__WORK ITEM__. Of all the entries below, retype only the lines from the one with "## 🚀 Features" through the one with "- **CSS** – Styling and layout", exactly as they appear.

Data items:

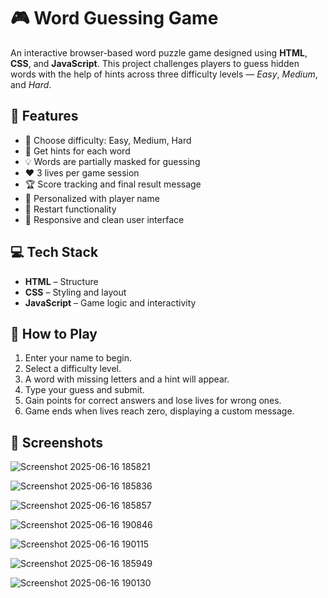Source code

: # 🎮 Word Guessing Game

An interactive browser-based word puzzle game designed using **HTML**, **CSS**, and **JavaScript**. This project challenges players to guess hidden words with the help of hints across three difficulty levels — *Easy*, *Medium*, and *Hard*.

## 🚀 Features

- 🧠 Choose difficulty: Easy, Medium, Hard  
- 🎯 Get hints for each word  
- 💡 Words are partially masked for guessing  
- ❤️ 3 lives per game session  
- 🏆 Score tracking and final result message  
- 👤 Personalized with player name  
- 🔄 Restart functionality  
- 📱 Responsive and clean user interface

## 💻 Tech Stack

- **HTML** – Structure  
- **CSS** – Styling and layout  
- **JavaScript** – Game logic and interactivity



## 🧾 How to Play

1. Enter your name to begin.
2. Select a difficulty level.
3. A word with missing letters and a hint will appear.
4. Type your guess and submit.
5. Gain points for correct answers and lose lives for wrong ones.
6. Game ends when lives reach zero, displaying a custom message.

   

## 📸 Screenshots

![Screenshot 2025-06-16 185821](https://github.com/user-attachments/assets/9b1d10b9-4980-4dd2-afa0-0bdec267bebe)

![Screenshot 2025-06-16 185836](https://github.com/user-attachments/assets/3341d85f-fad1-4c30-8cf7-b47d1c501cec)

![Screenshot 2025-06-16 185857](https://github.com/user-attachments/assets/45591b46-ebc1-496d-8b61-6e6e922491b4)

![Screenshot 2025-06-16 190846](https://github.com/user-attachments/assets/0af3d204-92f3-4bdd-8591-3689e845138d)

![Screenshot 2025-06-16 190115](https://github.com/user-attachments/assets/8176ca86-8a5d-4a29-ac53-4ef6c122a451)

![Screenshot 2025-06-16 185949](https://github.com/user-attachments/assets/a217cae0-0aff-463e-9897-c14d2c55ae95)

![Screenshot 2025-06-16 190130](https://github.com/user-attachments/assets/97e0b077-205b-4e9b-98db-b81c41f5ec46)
--
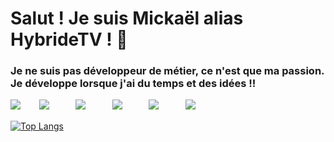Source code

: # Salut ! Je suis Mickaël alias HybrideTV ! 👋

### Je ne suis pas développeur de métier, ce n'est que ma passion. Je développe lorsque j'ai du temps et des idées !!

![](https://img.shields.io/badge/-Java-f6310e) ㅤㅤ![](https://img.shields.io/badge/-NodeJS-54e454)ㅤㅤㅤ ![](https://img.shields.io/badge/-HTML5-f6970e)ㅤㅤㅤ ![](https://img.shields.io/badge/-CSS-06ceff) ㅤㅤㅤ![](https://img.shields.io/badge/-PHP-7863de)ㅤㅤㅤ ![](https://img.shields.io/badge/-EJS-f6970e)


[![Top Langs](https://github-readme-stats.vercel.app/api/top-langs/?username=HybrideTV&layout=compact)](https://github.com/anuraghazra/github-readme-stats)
...
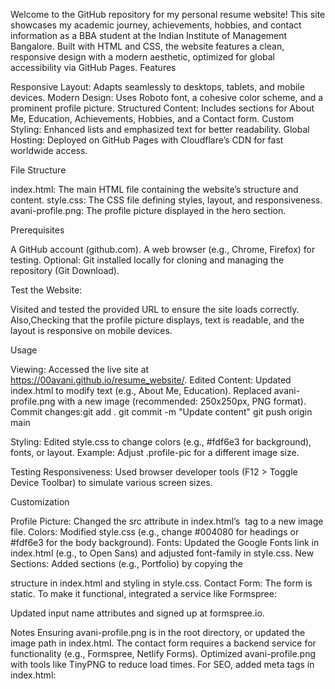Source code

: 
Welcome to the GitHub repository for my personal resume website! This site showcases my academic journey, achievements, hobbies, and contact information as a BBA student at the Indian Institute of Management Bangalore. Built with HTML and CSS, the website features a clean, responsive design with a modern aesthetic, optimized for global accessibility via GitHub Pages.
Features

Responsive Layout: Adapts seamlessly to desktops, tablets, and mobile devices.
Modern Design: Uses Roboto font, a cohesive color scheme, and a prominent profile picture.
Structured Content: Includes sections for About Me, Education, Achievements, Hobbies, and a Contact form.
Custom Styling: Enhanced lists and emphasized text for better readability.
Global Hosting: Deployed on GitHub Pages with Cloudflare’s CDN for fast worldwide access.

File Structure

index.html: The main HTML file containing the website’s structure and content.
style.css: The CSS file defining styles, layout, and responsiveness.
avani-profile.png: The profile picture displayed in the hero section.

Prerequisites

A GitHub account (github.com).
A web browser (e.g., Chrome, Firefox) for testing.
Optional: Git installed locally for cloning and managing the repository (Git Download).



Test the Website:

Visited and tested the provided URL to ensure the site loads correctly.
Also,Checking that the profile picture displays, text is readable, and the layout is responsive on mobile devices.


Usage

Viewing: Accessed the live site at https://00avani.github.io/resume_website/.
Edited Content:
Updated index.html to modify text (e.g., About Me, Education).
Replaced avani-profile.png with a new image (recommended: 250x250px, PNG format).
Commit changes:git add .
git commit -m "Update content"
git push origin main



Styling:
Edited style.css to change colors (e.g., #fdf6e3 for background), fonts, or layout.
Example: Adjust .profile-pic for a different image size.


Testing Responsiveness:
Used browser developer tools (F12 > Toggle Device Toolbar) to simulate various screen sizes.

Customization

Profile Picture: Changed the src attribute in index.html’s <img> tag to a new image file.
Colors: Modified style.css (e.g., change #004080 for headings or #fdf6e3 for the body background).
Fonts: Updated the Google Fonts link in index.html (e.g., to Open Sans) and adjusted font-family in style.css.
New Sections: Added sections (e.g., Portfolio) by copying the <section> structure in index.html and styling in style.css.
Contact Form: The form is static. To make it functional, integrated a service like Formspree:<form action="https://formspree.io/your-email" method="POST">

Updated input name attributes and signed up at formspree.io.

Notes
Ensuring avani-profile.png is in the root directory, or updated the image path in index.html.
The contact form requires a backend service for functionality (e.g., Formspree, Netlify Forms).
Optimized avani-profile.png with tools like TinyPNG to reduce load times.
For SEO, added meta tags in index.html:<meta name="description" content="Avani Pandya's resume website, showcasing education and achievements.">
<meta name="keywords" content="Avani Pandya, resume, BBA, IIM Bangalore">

__RESPONSE TO THIS EXERCISE__.
## 🚀 Features

- 🧠 Choose difficulty: Easy, Medium, Hard  
- 🎯 Get hints for each word  
- 💡 Words are partially masked for guessing  
- ❤️ 3 lives per game session  
- 🏆 Score tracking and final result message  
- 👤 Personalized with player name  
- 🔄 Restart functionality  
- 📱 Responsive and clean user interface

## 💻 Tech Stack

- **HTML** – Structure  
- **CSS** – Styling and layout  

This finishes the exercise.